An exact copy of the data is required. No picture may appear in it.

[[ EXTRACTED ENTRIES, beginning ]]

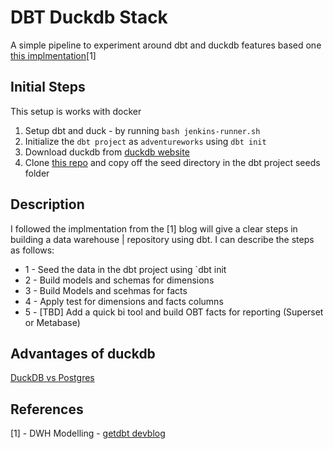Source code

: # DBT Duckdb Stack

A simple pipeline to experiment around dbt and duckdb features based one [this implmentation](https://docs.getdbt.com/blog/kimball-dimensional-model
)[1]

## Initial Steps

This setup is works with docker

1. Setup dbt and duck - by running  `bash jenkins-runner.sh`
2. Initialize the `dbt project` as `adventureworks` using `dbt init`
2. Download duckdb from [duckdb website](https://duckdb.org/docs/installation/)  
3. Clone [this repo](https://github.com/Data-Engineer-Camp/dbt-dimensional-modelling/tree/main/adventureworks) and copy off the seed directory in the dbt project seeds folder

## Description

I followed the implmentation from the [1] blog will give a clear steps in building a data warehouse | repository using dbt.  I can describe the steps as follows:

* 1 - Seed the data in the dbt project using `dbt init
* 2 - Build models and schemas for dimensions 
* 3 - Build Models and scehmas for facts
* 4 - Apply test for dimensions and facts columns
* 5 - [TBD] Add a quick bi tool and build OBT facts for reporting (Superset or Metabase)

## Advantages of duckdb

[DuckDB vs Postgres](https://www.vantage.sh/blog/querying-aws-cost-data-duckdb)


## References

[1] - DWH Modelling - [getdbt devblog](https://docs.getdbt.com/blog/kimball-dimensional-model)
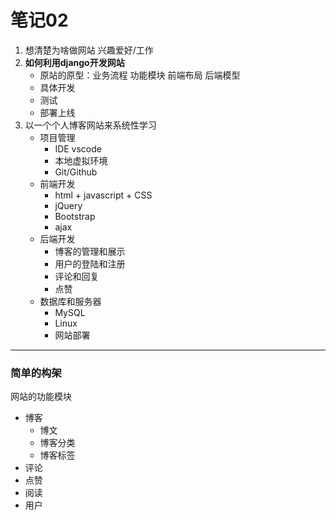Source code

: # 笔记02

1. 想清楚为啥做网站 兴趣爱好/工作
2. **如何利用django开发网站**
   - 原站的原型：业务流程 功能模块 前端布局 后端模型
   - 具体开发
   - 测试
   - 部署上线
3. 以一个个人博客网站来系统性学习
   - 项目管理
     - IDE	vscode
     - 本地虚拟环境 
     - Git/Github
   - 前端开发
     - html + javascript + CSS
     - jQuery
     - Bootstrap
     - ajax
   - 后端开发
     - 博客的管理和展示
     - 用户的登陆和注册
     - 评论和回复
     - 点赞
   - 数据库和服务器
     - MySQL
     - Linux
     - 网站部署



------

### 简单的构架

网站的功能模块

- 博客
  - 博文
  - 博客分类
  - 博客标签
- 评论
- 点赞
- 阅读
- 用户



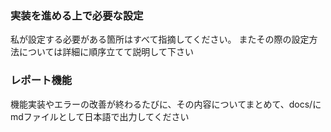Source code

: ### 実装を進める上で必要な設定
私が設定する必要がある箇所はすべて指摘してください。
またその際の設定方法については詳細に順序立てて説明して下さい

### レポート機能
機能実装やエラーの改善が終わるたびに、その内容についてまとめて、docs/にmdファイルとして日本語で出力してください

[[ EXTRACTED ENTRIES, end ]]

TASK OUTPUT.
Source code

: # DBT Duckdb Stack

A simple pipeline to experiment around dbt and duckdb features based one [this implmentation](https://docs.getdbt.com/blog/kimball-dimensional-model
)[1]

## Initial Steps

This setup is works with docker

1. Setup dbt and duck - by running  `bash jenkins-runner.sh`
2. Initialize the `dbt project` as `adventureworks` using `dbt init`
2. Download duckdb from [duckdb website](https://duckdb.org/docs/installation/)  
3. Clone [this repo](https://github.com/Data-Engineer-Camp/dbt-dimensional-modelling/tree/main/adventureworks) and copy off the seed directory in the dbt project seeds folder

## Description

I followed the implmentation from the [1] blog will give a clear steps in building a data warehouse | repository using dbt.  I can describe the steps as follows:

* 1 - Seed the data in the dbt project using `dbt init
* 2 - Build models and schemas for dimensions 
* 3 - Build Models and scehmas for facts
* 4 - Apply test for dimensions and facts columns
* 5 - [TBD] Add a quick bi tool and build OBT facts for reporting (Superset or Metabase)

## Advantages of duckdb

[DuckDB vs Postgres](https://www.vantage.sh/blog/querying-aws-cost-data-duckdb)


## References

[1] - DWH Modelling - [getdbt devblog](https://docs.getdbt.com/blog/kimball-dimensional-model)
Source code

: # 笔记02

1. 想清楚为啥做网站 兴趣爱好/工作
2. **如何利用django开发网站**
   - 原站的原型：业务流程 功能模块 前端布局 后端模型
   - 具体开发
   - 测试
   - 部署上线
3. 以一个个人博客网站来系统性学习
   - 项目管理
     - IDE	vscode
     - 本地虚拟环境 
     - Git/Github
   - 前端开发
     - html + javascript + CSS
     - jQuery
     - Bootstrap
     - ajax
   - 后端开发
     - 博客的管理和展示
     - 用户的登陆和注册
     - 评论和回复
     - 点赞
   - 数据库和服务器
     - MySQL
     - Linux
     - 网站部署



------

### 简单的构架

网站的功能模块

- 博客
  - 博文
  - 博客分类
  - 博客标签
- 评论
- 点赞
- 阅读
- 用户



Source code

: ### 実装を進める上で必要な設定
私が設定する必要がある箇所はすべて指摘してください。
またその際の設定方法については詳細に順序立てて説明して下さい

### レポート機能
機能実装やエラーの改善が終わるたびに、その内容についてまとめて、docs/にmdファイルとして日本語で出力してください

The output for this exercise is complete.